Quand enfin il se redressa, ses doigts glissèrent le long de son flanc pour revenir à la cicatrice. Il la suivit du bout des doigts, lentement, comme pour en graver le tracé dans sa mémoire. Et sa gorge vibra, une parole rauque, brisée, finit par s’échapper :

Tu n’étais qu’une enfant.

Ses yeux, pourtant, restaient ancrés dans les siens. Pas de pitié. Pas de faiblesse. Mais une fureur contenue, dirigée contre le monde, contre ce destin qui l’avait marquée.

Il inspira profondément, son torse puissant se soulevant dans un souffle tremblant. Puis il parla à nouveau, d’une voix basse, chaque mot semblant lui arracher un peu de chair :

"Tu crois porter un fardeau. Moi je vois une preuve. La preuve que tu as survécu à ce que personne n’aurait dû supporter. La preuve que tu es plus forte que tous ceux qui ont voulu t’effacer."

Sa main se posa à nouveau sur la sienne, la serrant avec force.

Et je ne laisserai plus personne t’imposer ça seul.

Le silence revint, lourd, vibrant. Anakha ne le rompit pas. Il ne savait pas enrober ses promesses de belles paroles. Mais il agissait. Toujours. Sa main descendit, se logea à sa taille, puis il l’attira doucement contre lui, jusqu’à ce que son front retrouve le creux de son cou. Il la garda là, serrée, respirant son odeur, sentant ses frissons.

Ses doigts continuaient à caresser la cicatrice, non plus comme une blessure, mais comme une marque sacrée. Et dans ce geste, il y avait une forme de vénération muette, brute, maladroite, mais d’une sincérité brûlante.

Enfin, dans un souffle qui vibra contre son oreille :

Ce pouvoir qui te consume… alors je brûlerai avec toi.

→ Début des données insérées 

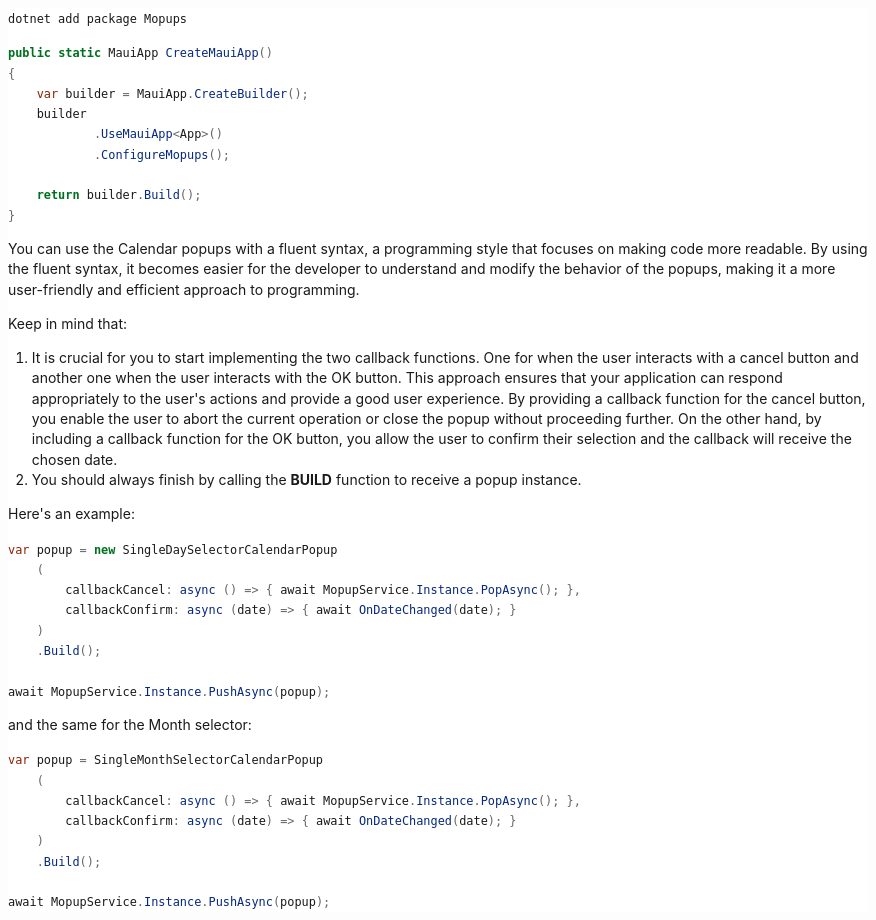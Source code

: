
 ```csharp
dotnet add package Mopups
```

```csharp
public static MauiApp CreateMauiApp()
{
	var builder = MauiApp.CreateBuilder();
	builder
    		.UseMauiApp<App>()
    		.ConfigureMopups();

	return builder.Build();
}
```

You can use the Calendar popups with a fluent syntax, a programming style that focuses on making code more readable. By using the fluent syntax, it becomes easier for the developer to understand and modify the behavior of the popups, making it a more user-friendly and efficient approach to programming.

Keep in mind that:

1. It is crucial for you to start implementing the two callback functions. One for when the user interacts with a cancel button and another one when the user interacts with the OK button. This approach ensures that your application can respond appropriately to the user's actions and provide a good user experience. By providing a callback function for the cancel button, you enable the user to abort the current operation or close the popup without proceeding further. On the other hand, by including a callback function for the OK button, you allow the user to confirm their selection and the callback will receive the chosen date.
2. You should always finish by calling the **BUILD** function to receive a popup instance.

Here's an example:

```csharp
var popup = new SingleDaySelectorCalendarPopup
	(
	    callbackCancel: async () => { await MopupService.Instance.PopAsync(); },
	    callbackConfirm: async (date) => { await OnDateChanged(date); }
	)
	.Build();

await MopupService.Instance.PushAsync(popup);
```

and the same for the Month selector:

```csharp
var popup = SingleMonthSelectorCalendarPopup
	(
	    callbackCancel: async () => { await MopupService.Instance.PopAsync(); },
	    callbackConfirm: async (date) => { await OnDateChanged(date); }
	)
	.Build();

await MopupService.Instance.PushAsync(popup);
```
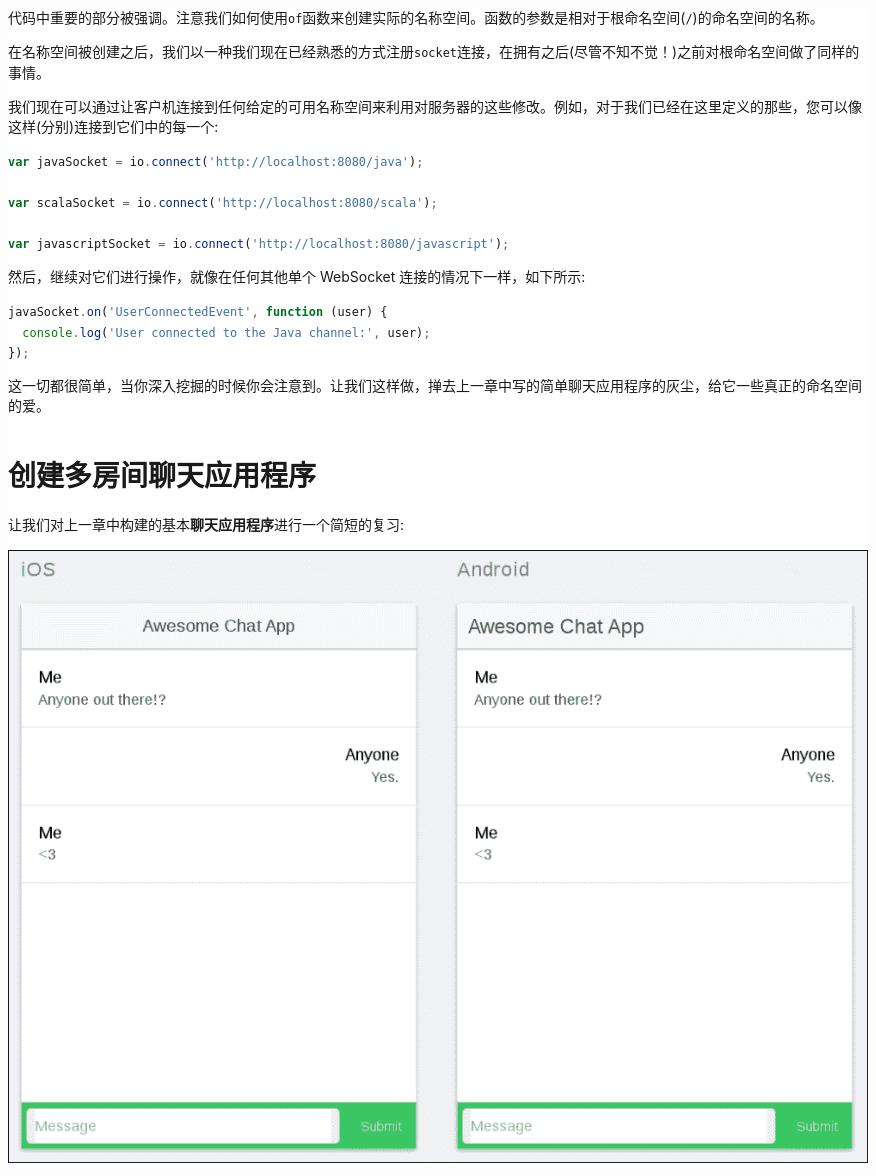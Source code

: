 代码中重要的部分被强调。注意我们如何使用`of`函数来创建实际的名称空间。函数的参数是相对于根命名空间(`/`)的命名空间的名称。

在名称空间被创建之后，我们以一种我们现在已经熟悉的方式注册`socket`连接，在拥有之后(尽管不知不觉！)之前对根命名空间做了同样的事情。

我们现在可以通过让客户机连接到任何给定的可用名称空间来利用对服务器的这些修改。例如，对于我们已经在这里定义的那些，您可以像这样(分别)连接到它们中的每一个:

```js
var javaSocket = io.connect('http://localhost:8080/java');

var scalaSocket = io.connect('http://localhost:8080/scala');

var javascriptSocket = io.connect('http://localhost:8080/javascript');
```

然后，继续对它们进行操作，就像在任何其他单个 WebSocket 连接的情况下一样，如下所示:

```js
javaSocket.on('UserConnectedEvent', function (user) {
  console.log('User connected to the Java channel:', user);
});
```

这一切都很简单，当你深入挖掘的时候你会注意到。让我们这样做，掸去上一章中写的简单聊天应用程序的灰尘，给它一些真正的命名空间的爱。

# 创建多房间聊天应用程序

让我们对上一章中构建的基本**聊天应用程序**进行一个简短的复习:

![Creating a multiroom chat application](img/B04653_13_1.jpg)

Il ne dit rien de plus. Ses bras firent le reste : ils se refermèrent sur elle, non pour l’emprisonner, mais pour l’engloutir dans sa chaleur. Comme si, par sa simple étreinte, il voulait lui arracher un peu de ce fardeau, en porter sa part, et lui rappeler que désormais, elle n’était plus seule à affronter les tempêtes.

Ses bras restèrent longtemps autour d’elle, sa chaleur l’entourant comme un manteau plus sûr que n’importe quelle armure. Il ne parlait plus, son souffle lourd se perdait dans ses cheveux, mais ses gestes suffisaient : ses doigts caressant toujours sa cicatrice, sa main serrée à la sienne, tout son corps tendu vers elle.

Puis il se redressa légèrement. Ses yeux fauves cherchèrent les siens, brillants d’une intensité farouche. Et sans un mot, Anakha abaissa son visage vers elle.

Le baiser fut d’abord hésitant. Ses lèvres, sèches, maladroites, effleurèrent les siennes comme si c’était un territoire inconnu, plus redoutable encore que les champs de bataille. Puis, lentement, il s’y ancra, sa bouche pressant la sienne avec une gravité brûlante, contenue, sans violence. Un baiser sans promesse autre que celle qu’il avait déjà dite : rester.

Ses doigts glissèrent jusqu’à sa nuque, la tenant avec une douceur rare, tandis que l’autre main, encore posée sur sa cicatrice, la protégeait comme un sceau. Son souffle vibrait entre leurs lèvres, presque tremblant, comme si c’était lui cette fois qui craignait de se briser.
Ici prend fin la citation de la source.